1,幼馴染という名の関係
幼馴染とは大抵仲が良く、相思相愛ってのが基本だろう。
朝はわざわざ家まで迎えに来てくれ、放課後には待ち合わせをして一緒に帰る。
終いには弁当なんかを作って貰ったりして、まさに薔薇色の学校生活を送れるってわけだ。
そんな奴らに敢えて言おう。“贅沢だ”と。
一応俺にも一人、川津結衣という幼馴染が居る。
小学校からずっと一緒で、更には道を挟んで真正面にお互いの家がある。
付け加えるなら、俺の母さんと結依の母さんは高校の同級生で、その所為か家族同士仲が良い。

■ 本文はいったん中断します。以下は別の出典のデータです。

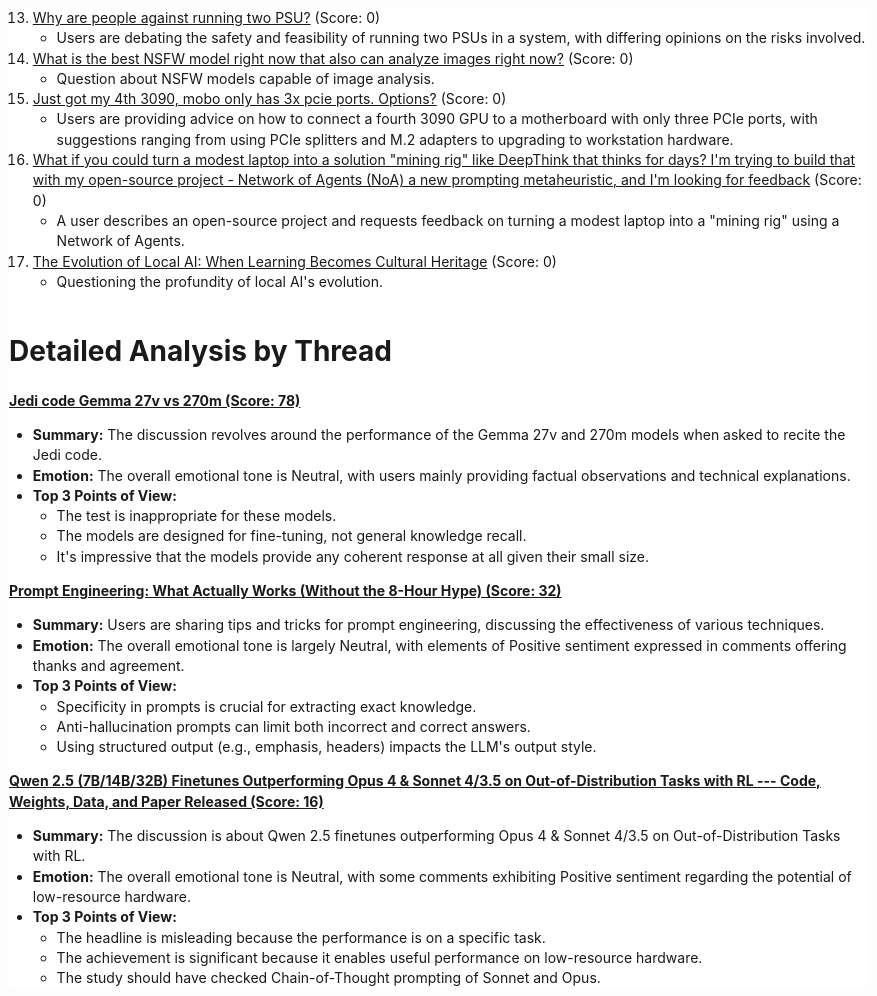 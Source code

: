 13. [Why are people against running two PSU?](https://www.reddit.com/r/LocalLLaMA/comments/1mr4tsh/why_are_people_against_running_two_psu/) (Score: 0)
    *  Users are debating the safety and feasibility of running two PSUs in a system, with differing opinions on the risks involved.
14. [What is the best NSFW model right now that also can analyze images right now?](https://www.reddit.com/r/LocalLLaMA/comments/1mr5434/what_is_the_best_nsfw_model_right_now_that_also/) (Score: 0)
    * Question about NSFW models capable of image analysis.
15. [Just got my 4th 3090, mobo only has 3x pcie ports. Options?](https://www.reddit.com/r/LocalLLaMA/comments/1mr5qa4/just_got_my_4th_3090_mobo_only_has_3x_pcie_ports/) (Score: 0)
    *  Users are providing advice on how to connect a fourth 3090 GPU to a motherboard with only three PCIe ports, with suggestions ranging from using PCIe splitters and M.2 adapters to upgrading to workstation hardware.
16. [What if you could turn a modest laptop into a solution "mining rig" like DeepThink that thinks for days? I'm trying to build that with my open-source project - Network of Agents (NoA) a new prompting metaheuristic, and I'm looking for feedback](https://www.reddit.com/r/LocalLLaMA/comments/1mr861o/what_if_you_could_turn_a_modest_laptop_into_a/) (Score: 0)
    * A user describes an open-source project and requests feedback on turning a modest laptop into a "mining rig" using a Network of Agents.
17. [The Evolution of Local AI: When Learning Becomes Cultural Heritage](https://www.reddit.com/r/LocalLLaMA/comments/1mr8737/the_evolution_of_local_ai_when_learning_becomes/) (Score: 0)
    * Questioning the profundity of local AI's evolution.

# Detailed Analysis by Thread
**[Jedi code Gemma 27v vs 270m (Score: 78)](https://i.redd.it/4icjlje4c8jf1.png)**
*  **Summary:** The discussion revolves around the performance of the Gemma 27v and 270m models when asked to recite the Jedi code.
*  **Emotion:** The overall emotional tone is Neutral, with users mainly providing factual observations and technical explanations.
*  **Top 3 Points of View:**
    *   The test is inappropriate for these models.
    *   The models are designed for fine-tuning, not general knowledge recall.
    *   It's impressive that the models provide any coherent response at all given their small size.

**[Prompt Engineering: What Actually Works (Without the 8-Hour Hype) (Score: 32)](https://www.reddit.com/r/LocalLLaMA/comments/1mr2i67/prompt_engineering_what_actually_works_without/)**
*  **Summary:** Users are sharing tips and tricks for prompt engineering, discussing the effectiveness of various techniques.
*  **Emotion:** The overall emotional tone is largely Neutral, with elements of Positive sentiment expressed in comments offering thanks and agreement.
*  **Top 3 Points of View:**
    *   Specificity in prompts is crucial for extracting exact knowledge.
    *   Anti-hallucination prompts can limit both incorrect and correct answers.
    *   Using structured output (e.g., emphasis, headers) impacts the LLM's output style.

**[Qwen 2.5 (7B/14B/32B) Finetunes Outperforming Opus 4 & Sonnet 4/3.5 on Out-of-Distribution Tasks with RL --- Code, Weights, Data, and Paper Released (Score: 16)](https://i.redd.it/3beo5klvv7jf1.jpeg)**
*  **Summary:** The discussion is about Qwen 2.5 finetunes outperforming Opus 4 & Sonnet 4/3.5 on Out-of-Distribution Tasks with RL.
*  **Emotion:** The overall emotional tone is Neutral, with some comments exhibiting Positive sentiment regarding the potential of low-resource hardware.
*  **Top 3 Points of View:**
    *   The headline is misleading because the performance is on a specific task.
    *   The achievement is significant because it enables useful performance on low-resource hardware.
    *   The study should have checked Chain-of-Thought prompting of Sonnet and Opus.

……ここまでの幼馴染の条件は完璧だ。さぞかし羨ましがる人もいるだろう。
だが俺はこれっぽっちも嬉しいとは思わない。
簡単に言えば俺達の間には“主従関係”が成り立っている。
つまり俺から見て結衣は、女王様>超えられない壁>幼馴染……ということに。
いつかはその壁をぶち壊してみたいのだが、現実はそう甘くない。
今日から新学期が始まり、ようやく俺は高校3年生になる。
そんな俺はいつものように川津家へ顔を出し、結衣が出てくるのを待つ。
「おはよう」
「おはよう!……はいっ」
差し出されたのはいつもの物。
弁当かって?……期待したことなんてあるものか。
「いや、何これ?」
「何って……鞄だけど」
「見れば分かる。だから何で」
「鞄重たいなー。学校まで大変だなー」
「……あのな、今日から高3だぞ?さすがにもう」
「重たいなー……だから、はいっ」
「…………お任せを」
こうやって今日も変わらない一日が始まる。
こう見えても俺は、何故か高校に進学してから毎朝結衣の荷物持ちをしている。
雨の日には傘を差すのだが、これも結構大変な仕事だ。
肩が濡れたとか、水滴が足に掛かったとか……相合傘?馬鹿も休み休み言えっての。こうなるくらいなら走って帰った方がマシだ。
「そういえば今日クラス替えだよね?」
「ん?ああ、そうだな」
「一緒だといいね」
ちなみに奇跡なことに、俺達は今まで違うクラスになったことがない。
今年はどうなるか知らないが……まあ、どうせ一緒になったところで昼食のパンを買えだの、飲み物を買えだの……と。
今年こそは勘弁して欲しいんだがな。
朝からネガティブな気分になったところでようやく学校に着いた。
下駄箱の前には新しいクラス表が貼ってあり、登校したばかりの生徒が屯している。
「えーっとぉ……」
クラスは全部で6組。別々になる確率は大いにある。
俺だって最後の年くらいは自由に過ごし
「あ、龍也と同じクラスだって」
「そ……そんな……まさか」
「これで12年間ずっと一緒じゃん!」
12年――嬉しそうに話してる所悪いんだが、俺にとっては予想外だ。
……この腐れ縁は切れることは無いのだろうか。
「あー悪い、ちょっと他のも確認してくるから」
「じゃあ先に教室行ってるねー」
結衣と一緒になっちまったのは仕方ないが、俺にだって頼れる友なら居るさ。
「寺岡……寺岡……と」
俺が探しているのは寺岡悠人。
中学からクラスが同じで、今では親友――いや、心の友と書いて心友と呼べる程の友である。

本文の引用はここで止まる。